1990s pressure-sensory chess computer with LCD screen

Computer chess includes both hardware (dedicated computers) and software capable of playing chess. Computer chess provides opportunities for players to practice even in the absence of human opponents, and also provides opportunities for analysis, entertainment and training. Computer chess applications that play at the level of a chess grandmaster or higher are available on hardware from supercomputers to smart phones. Standalone chess-playing machines are also available. Stockfish, Leela Chess Zero, GNU Chess, Fruit, and other free open source applications are available for various platforms.

Computer chess applications, whether implemented in hardware or software, utilize different strategies than humans to choose their moves: they use heuristic methods to build, search and evaluate trees representing sequences of moves from the current position and attempt to execute the best such sequence during play. Such trees are typically quite large, thousands to millions of nodes. The computational speed of modern computers, capable of processing tens of thousands to hundreds of thousands of nodes or more per second, along with extension and reduction heuristics that narrow the tree to mostly relevant nodes, make such an approach effective.

The first chess machines capable of playing chess or reduced chess-like games were software programs running on digital computers early in the vacuum-tube computer age (1950s). The early programs played so poorly that even a beginner could defeat them. Within 40 years, in 1997, chess engines running on super-computers or specialized hardware were capable of defeating even the best human players. By 2006, programs running on desktop PCs had attained the same capability. In 2006, Monty Newborn, Professor of Computer Science at McGill University, declared: "the science has been done". Nevertheless, solving chess is not currently possible for modern computers due to the game's extremely large number of possible variations.[1]
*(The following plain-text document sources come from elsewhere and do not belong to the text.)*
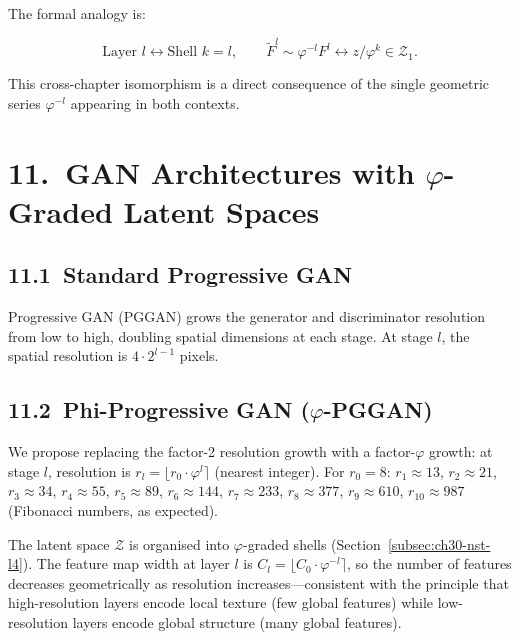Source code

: The formal analogy is:

\[\text{Layer } l \leftrightarrow
  \text{Shell } k = l,
  \qquad
  \tilde{F}^l \sim \varphi^{-l} F^l
  \leftrightarrow
  z / \varphi^k \in \mathcal{Z}_1.\]

This cross-chapter isomorphism is a direct
consequence of the single geometric series
$\varphi^{-l}$ appearing in both contexts.

\section{11.\ GAN Architectures with
  $\varphi$-Graded Latent Spaces}%
  \label{sec:ch30-gan}

\subsection{11.1\ Standard Progressive
  GAN}\label{subsec:ch30-pggan}

Progressive GAN (PGGAN) grows the generator and
discriminator resolution from low to high,
doubling spatial dimensions at each stage.  At
stage $l$, the spatial resolution is
$4 \cdot 2^{l-1}$ pixels.

\subsection{11.2\ Phi-Progressive GAN
  (\texorpdfstring{$\varphi$}{phi}-PGGAN)}\label{subsec:ch30-phi-pggan}

We propose replacing the factor-2 resolution
growth with a factor-$\varphi$ growth:
at stage $l$, resolution is
$r_l = \lfloor r_0 \cdot \varphi^l \rceil$
(nearest integer).  For $r_0 = 8$:
$r_1 \approx 13$, $r_2 \approx 21$,
$r_3 \approx 34$, $r_4 \approx 55$,
$r_5 \approx 89$, $r_6 \approx 144$,
$r_7 \approx 233$, $r_8 \approx 377$,
$r_9 \approx 610$, $r_{10} \approx 987$
(Fibonacci numbers, as expected).

The latent space $\mathcal{Z}$ is organised into
$\varphi$-graded shells (Section~\ref{subsec:ch30-nst-l4}).
The feature map width at layer $l$ is
$C_l = \lfloor C_0 \cdot \varphi^{-l} \rceil$,
so the number of features decreases geometrically
as resolution increases---consistent with the
principle that high-resolution layers encode
local texture (few global features) while
low-resolution layers encode global structure
(many global features).

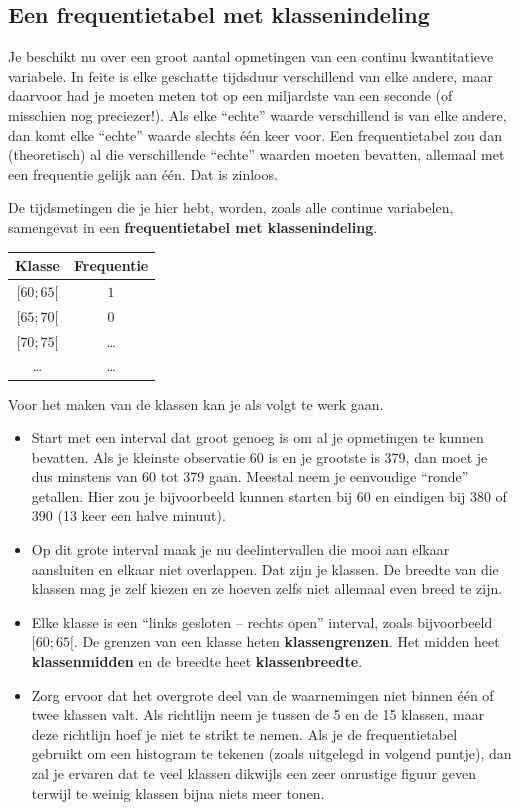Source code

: \documentclass[12pt,twoside,a4paper]{article}
\begin{document}
\subsection{Een frequentietabel met klassenindeling}

Je beschikt nu over een groot aantal opmetingen van een continu kwantitatieve variabele. In feite is elke geschatte tijdsduur verschillend van elke andere, maar daarvoor had je moeten meten tot op een miljardste van een seconde (of misschien nog preciezer!). Als elke “echte” waarde verschillend is van elke andere, dan komt elke “echte” waarde slechts één keer voor. Een frequentietabel zou dan (theoretisch) al die verschillende “echte” waarden moeten bevatten, allemaal met een frequentie gelijk aan één. Dat is zinloos.

De tijdsmetingen die je hier hebt, worden, zoals alle continue variabelen, samengevat in een
{\bf frequentietabel met klassenindeling}.

\begin{center}
  \begin{tabular}{|c|c|}
    \hline
    Klasse & Frequentie\\
    \hline
    $[60;65[$ & $1$\\
    \hline
    $[65;70[$ & $0$\\
    \hline
    $[70;75[$ & \ldots\\
    \hline
    \ldots & \ldots\\
    \hline
  \end{tabular}
\end{center}

Voor het maken van de klassen kan je als volgt te werk gaan.
\begin{itemize}
  \item Start met een interval dat groot genoeg is om al je opmetingen te kunnen bevatten. Als je kleinste observatie 60 is en je grootste is 379, dan moet je dus minstens van 60 tot 379 gaan. Meestal neem je eenvoudige “ronde” getallen. Hier zou je bijvoorbeeld kunnen starten bij 60 en eindigen bij 380 of 390 (13 keer een halve minuut).
  \item Op dit grote interval maak je nu deelintervallen die mooi aan elkaar aansluiten en elkaar niet overlappen. Dat zijn je klassen. De breedte van die klassen mag je zelf kiezen en ze hoeven zelfs niet allemaal even breed te zijn.
  \item Elke klasse is een “links gesloten – rechts open” interval, zoals bijvoorbeeld $[60;65[$. De grenzen van een klasse heten {\bf klassengrenzen}. Het midden heet {\bf klassenmidden} en de breedte heet {\bf klassenbreedte}.
  \item Zorg ervoor dat het overgrote deel van de waarnemingen niet binnen één of twee klassen valt. Als richtlijn neem je tussen de 5 en de 15 klassen, maar deze richtlijn hoef je niet te strikt te nemen. Als je de frequentietabel gebruikt om een histogram te tekenen (zoals uitgelegd in volgend puntje), dan zal je ervaren dat te veel klassen dikwijls een zeer onrustige figuur geven terwijl te weinig klassen bijna niets meer tonen.
\end{itemize}
\end{document}
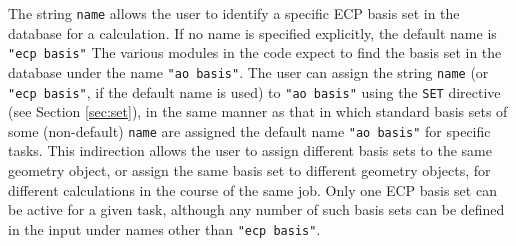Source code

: % 
% 
% 

The string \verb+name+ allows the user to identify a specific ECP basis set
in the database for a calculation.  If no name is specified explicitly, the
default name is  \verb+"ecp basis"+  The various modules in the code expect 
to find the
basis set in the database under the name \verb+"ao basis"+.  The user can
assign the string \verb+name+ (or \verb+"ecp basis"+, if the default name 
is used) to \verb+"ao basis"+ using the \verb+SET+
directive (see Section \ref{sec:set}), in the same manner as that in
which standard basis sets of some (non-default) \verb+name+ 
are assigned the default name \verb+"ao basis"+ 
for specific tasks.  This indirection allows the user to assign different
basis sets to the same geometry object, or assign the same basis set to 
different geometry objects, for different calculations in
the course of the same job.  Only one ECP basis set can be active for a
given task, although any number of such basis sets can be defined in the
input under names other than \verb+"ecp basis"+.

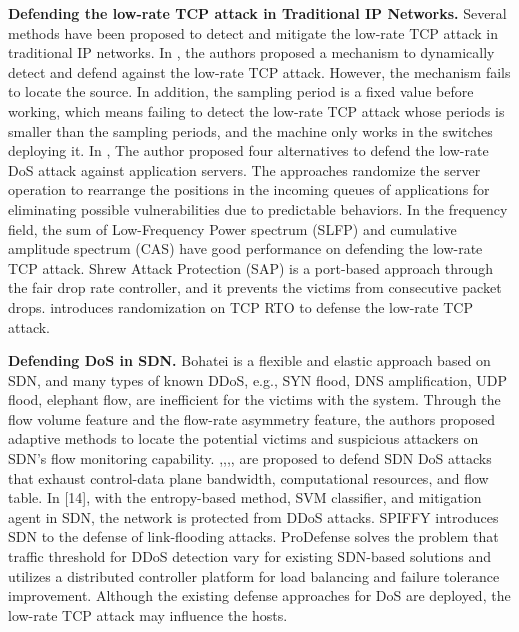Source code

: \documentclass[conference]{IEEEtran}
\begin{document}
\noindent \textbf{Defending the low-rate TCP attack in Traditional IP Networks.} Several methods have been proposed to detect and mitigate the low-rate TCP attack in traditional IP networks. In \cite{b4}, the authors proposed a mechanism to dynamically detect and defend against the low-rate TCP attack. However, the mechanism fails to locate the source. In addition, the sampling period is a fixed value before working, which means failing to detect the low-rate TCP attack whose periods is smaller than the sampling periods, and the machine only works in the switches deploying it. In \cite{b5}, The author proposed four alternatives to defend the low-rate DoS attack against application servers. The approaches randomize the server operation to rearrange the positions in the incoming queues of applications for eliminating possible vulnerabilities due to predictable behaviors. In the frequency field, the sum of Low-Frequency Power spectrum (SLFP) \cite{b6} and cumulative amplitude spectrum (CAS) \cite{b7} have good performance on defending the low-rate TCP attack. Shrew Attack Protection (SAP) \cite{b8} is a port-based approach through the fair drop rate controller, and it prevents the victims from consecutive packet drops. \cite{b17} introduces randomization on TCP RTO to defense the low-rate TCP attack. 


\noindent \textbf{Defending DoS in SDN.} Bohatei \cite{b9} is a ﬂexible and elastic approach based on SDN, and many types of known DDoS, e.g., SYN flood, DNS amplification, UDP flood, elephant flow, are inefficient for the victims with the system. Through the flow volume feature and the flow-rate asymmetry feature, the authors proposed adaptive methods to locate the potential victims and suspicious attackers on SDN's flow monitoring capability. \cite{b10},\cite{b12},\cite{b13},\cite{b15},\cite{b18} are proposed to defend SDN DoS attacks that exhaust control-data plane bandwidth, computational resources, and flow table. In [14], with the entropy-based method, SVM classifier, and mitigation agent in SDN, the network is protected from DDoS attacks. SPIFFY \cite{b16} introduces SDN to the defense of link-flooding attacks. ProDefense \cite{b11} solves the problem that traffic threshold for DDoS detection vary for existing SDN-based solutions and utilizes a distributed controller platform for load balancing and failure tolerance improvement. Although the existing defense approaches for DoS are deployed, the low-rate TCP attack may influence the hosts.
\end{document}
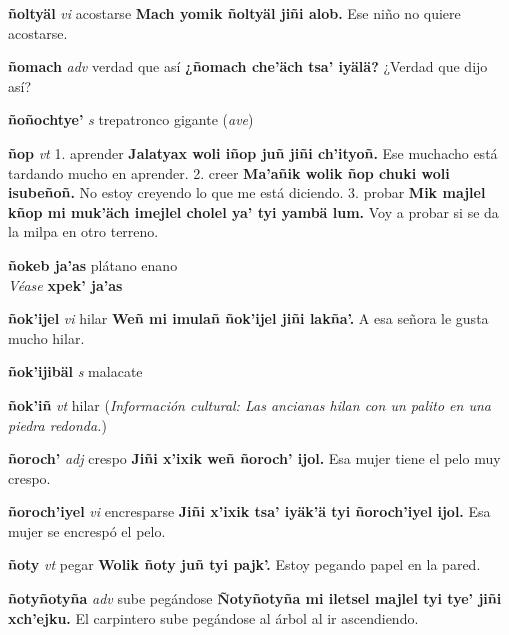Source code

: \documentclass[10pt]{scrbook}
\newcommand{\entry}[1]{\textbf{#1}}
\newcommand{\onedefinition}[1]{#1.}
\newcommand{\partofspeech}[1]{\textit{#1}}
\newcommand{\spanishtranslation}[1]{#1}
\newcommand{\clarification}[1]{(\textit{#1})}
\newcommand{\cholexample}[1]{\textbf{#1}}
\newcommand{\exampletranslation}[1]{#1}
\newcommand{\alsosee}[1]{\\\textit{Véase} \textbf{#1}}
\newcommand{\culturalinformation}[1]{(\textit{#1})}
\begin{document}
\begin{multicols}{2}
\entry{ñoltyäl}
\partofspeech{vi}
\spanishtranslation{acostarse}
\cholexample{Mach yomik ñoltyäl jiñi alob.}
\exampletranslation{Ese niño no quiere acostarse.}

\entry{ñomach}
\partofspeech{adv}
\spanishtranslation{verdad que así}
\cholexample{¿ñomach che'äch tsa' iyälä?}
\exampletranslation{¿Verdad que dijo así?}

\entry{ñoñochtye'}
\partofspeech{s}
\spanishtranslation{trepatronco gigante}
\clarification{ave}

\entry{ñop}
\partofspeech{vt}
\onedefinition{1}
\spanishtranslation{aprender}
\cholexample{Jalatyax woli iñop juñ jiñi ch'ityoñ.}
\exampletranslation{Ese muchacho está tardando mucho en aprender.}
\onedefinition{2}
\spanishtranslation{creer}
\cholexample{Ma'añik wolik ñop chuki woli isubeñoñ.}
\exampletranslation{No estoy creyendo lo que me está diciendo.}
\onedefinition{3}
\spanishtranslation{probar}
\cholexample{Mik majlel kñop mi muk'äch imejlel cholel ya' tyi yambä lum.}
\exampletranslation{Voy a probar si se da la milpa en otro terreno.}

\entry{ñokeb ja'as}
\spanishtranslation{plátano enano}
\alsosee{xpek' ja'as}

\entry{ñok'ijel}
\partofspeech{vi}
\spanishtranslation{hilar}
\cholexample{Weñ mi imulañ ñok'ijel jiñi lakña'.}
\exampletranslation{A esa señora le gusta mucho hilar.}

\entry{ñok'ijibäl}
\partofspeech{s}
\spanishtranslation{malacate}

\entry{ñok'iñ}
\partofspeech{vt}
\spanishtranslation{hilar}
\culturalinformation{Información cultural: Las ancianas hilan con un palito en una piedra redonda.}

\entry{ñoroch'}
\partofspeech{adj}
\spanishtranslation{crespo}
\cholexample{Jiñi x'ixik weñ ñoroch' ijol.}
\exampletranslation{Esa mujer tiene el pelo muy crespo.}

\entry{ñoroch'iyel}
\partofspeech{vi}
\spanishtranslation{encresparse}
\cholexample{Jiñi x'ixik tsa' iyäk'ä tyi ñoroch'iyel ijol.}
\exampletranslation{Esa mujer se encrespó el pelo.}

\entry{ñoty}
\partofspeech{vt}
\spanishtranslation{pegar}
\cholexample{Wolik ñoty juñ tyi pajk'.}
\exampletranslation{Estoy pegando papel en la pared.}

\entry{ñotyñotyña}
\partofspeech{adv}
\spanishtranslation{sube pegándose}
\cholexample{Ñotyñotyña mi iletsel majlel tyi tye' jiñi xch'ejku.}
\exampletranslation{El carpintero sube pegándose al árbol al ir ascendiendo.}


\end{multicols}
\end{document}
Computer chess was once considered the "Drosophila of AI", the edge of knowledge engineering. The field is now considered a scientifically completed paradigm, and playing chess is a mundane computing activity.[2]

  1. ^ Sreedhar, Suhas (2 July 2007). "Checkers, Solved!". IEEE Spectrum. Institute of Electrical and Electronics Engineers.
  2. ^ Ensmenger, N. (2012). "Is chess the drosophila of artificial intelligence? A social history of an algorithm". Social Studies of Science. 42 (1): 5–30. doi:10.1177/0306312711424596. PMID 22530382. S2CID 968033.